• _PROVIDED DATA_

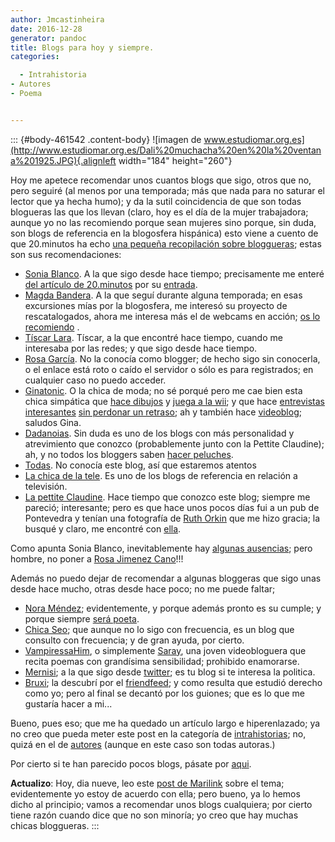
 ```yaml
---
author: Jmcastinheira
date: 2016-12-28
generator: pandoc
title: Blogs para hoy y siempre.
categories:

  - Intrahistoria
- Autores
- Poema


---
```




::: {#body-461542 .content-body}
![imagen de
www.estudiomar.org.es](http://www.estudiomar.org.es/Dali%20muchacha%20en%20la%20ventana%201925.JPG){.alignleft
width="184" height="260"}

Hoy me apetece recomendar unos cuantos blogs que sigo, otros que no,
pero seguiré (al menos por una temporada; más que nada para no saturar
el lector que ya hecha humo); y da la sutil coincidencia de que son
todas blogueras las que los llevan (claro, hoy es el día de la mujer
trabajadora; aunque yo no las recomiendo porque sean mujeres sino
porque, sin duda, son blogs de referencia en la blogosfera hispánica)
esto viene a cuento de que 20.minutos ha echo [una pequeña recopilación
sobre
bloggueras](http://www.20minutos.es/noticia/455055/0/mujeres/blogueras/);
estas son sus recomendaciones:

-   [Sonia Blanco](http://www.filmica.com/sonia_blanco/). A la que sigo
    desde hace tiempo; precisamente me enteré [del artículo de
    20.minutos](http://www.20minutos.es/noticia/455055/0/mujeres/blogueras/)
    por su
    [entrada](http://www.filmica.com/sonia_blanco/archivos/009184.html).
-   [Magda Bandera](http://www.magdabandera.com/). A la que seguí
    durante alguna temporada; en esas excursiones mías por la
    blogosfera, me interesó su proyecto de rescatalogados, ahora me
    interesa más el de webcams en acción; [os lo
    recomiendo](http://www.magdabandera.com/es/proyectos/index.html) .
-   [Tíscar Lara](http://tiscar.com/). Tíscar, a la que encontré hace
    tiempo, cuando me interesaba por las redes; y que sigo desde hace
    tiempo.
-   [Rosa García](http://elventanalderosa.spaces.live.com/). No la
    conocía como blogger; de hecho sigo sin conocerla, o el enlace está
    roto o caído el servidor o sólo es para registrados; en cualquier
    caso no puedo acceder.
-   [Ginatonic](http://www.ginatost.com/videos-ginatonic). O la chica de
    moda; no sé porqué pero me cae bien esta chica simpática que [hace
    dibujos](http://www.ginatonic.net/hablo-de/arte-y-diseno/) y [juega
    a la wii](http://www.ginatonic.net/2009/02/12/wii-cheer/); y que
    hace [entrevistas
    interesantes](http://balzac.tv/episodios/2009/02/19/el-poder-de-la-palabra/)
    [sin perdonar un
    retraso](http://balzac.tv/episodios/2009/02/12/la-blogalaxia-de-pisani);
    ah y también hace
    [videoblog](http://www.ginatonic.net/hablo-de/videoblog/); saludos
    Gina.
-   [Dadanoias](http://dadanoias.net/). Sin duda es uno de los blogs con
    más personalidad y atrevimiento que conozco (probablemente junto con
    la Pettite Claudine); ah, y no todos los bloggers saben [hacer
    peluches](http://datoys.net/).
-   [Todas](http://www.entretodas.net/about-us-sobre-todas/). No conocía
    este blog, así que estaremos atentos
-   [La chica de la tele](http://www.chicadelatele.com/). Es uno de los
    blogs de referencia en relación a televisión.
-   [La pettite Claudine](http://www.lapetiteclaudine.com/). Hace tiempo
    que conozco este blog; siempre me pareció; interesante; pero es que
    hace unos pocos días fui a un pub de Pontevedra y tenían una
    fotografía de [Ruth Orkin](http://en.wikipedia.org/wiki/Ruth_Orkin)
    que me hizo gracia; la busqué y claro, me encontré con
    [ella](http://www.lapetiteclaudine.com/archives/011537.html).

Como apunta Sonia Blanco, inevitablemente hay [algunas
ausencias](http://www.filmica.com/sonia_blanco/archivos/009184.html);
pero hombre, no poner a [Rosa Jimenez Cano](http://www.rosajc.com/)!!!

Además no puedo dejar de recomendar a algunas bloggeras que sigo unas
desde hace mucho, otras desde hace poco; no me puede faltar;

-   [Nora Méndez](http://puertadenora.blogspot.com/); evidentemente, y
    porque además pronto es su cumple; y porque siempre [será
    poeta](http://entelequia.bligoo.com/content/view/108276/Nora_Mendez.html).
-   [Chica Seo](http://www.chicaseo.com/); que aunque no lo sigo con
    frecuencia, es un blog que consulto con frecuencia; y de gran ayuda,
    por cierto.
-   [VampiressaHim](http://www.youtube.com/user/vampiressaHIM), o
    simplemente [Saray](http://engelpie.blogspot.com/), una joven
    videobloguera que recita poemas con grandísima sensibilidad;
    prohibido enamorarse.
  -   [Mernisi](http://desdelaizquierda.blogspot.com/); a la que sigo
    desde [twitter](http://twitter.com/aulo); es tu blog si te interesa
    la politica.
  -   [Bruxi](http://labruja.tumblr.com/); la descubrí por el
    [friendfeed](http://friendfeed.com/aulo); y como resulta que estudió
    derecho como yo; pero al final se decantó por los guiones; que es lo
    que me gustaría hacer a mi...

Bueno, pues eso; que me ha quedado un artículo largo e hiperenlazado; ya
no creo que pueda meter este post en la categoría de
[intrahistorias](http://entelequia.bligoo.com/tag/intrahistoria); no,
quizá en el de [autores](http://entelequia.bligoo.com/tag/autores)
(aunque en este caso son todas autoras.)

Por cierto si te han parecido pocos blogs, pásate por
[aqui](http://www.bloggeras.com/).

**Actualizo**: Hoy, dia nueve, leo este [post de
Marilink](http://www.marilink.net/2009/03/08/ninguna-lista-de-chicas-geek/)
sobre el tema; evidentemente yo estoy de acuerdo con ella; pero bueno,
ya lo hemos dicho al principio; vamos a recomendar unos blogs
cualquiera; por cierto tiene razón cuando dice que no son minoría; yo
creo que hay muchas chicas bloggueras.
:::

• _PROBLEM STATEMENT_
Determine the number of lines in the data above that contain the word "artículo", and provide only that figure.

• _OUTPUT BELOW_
2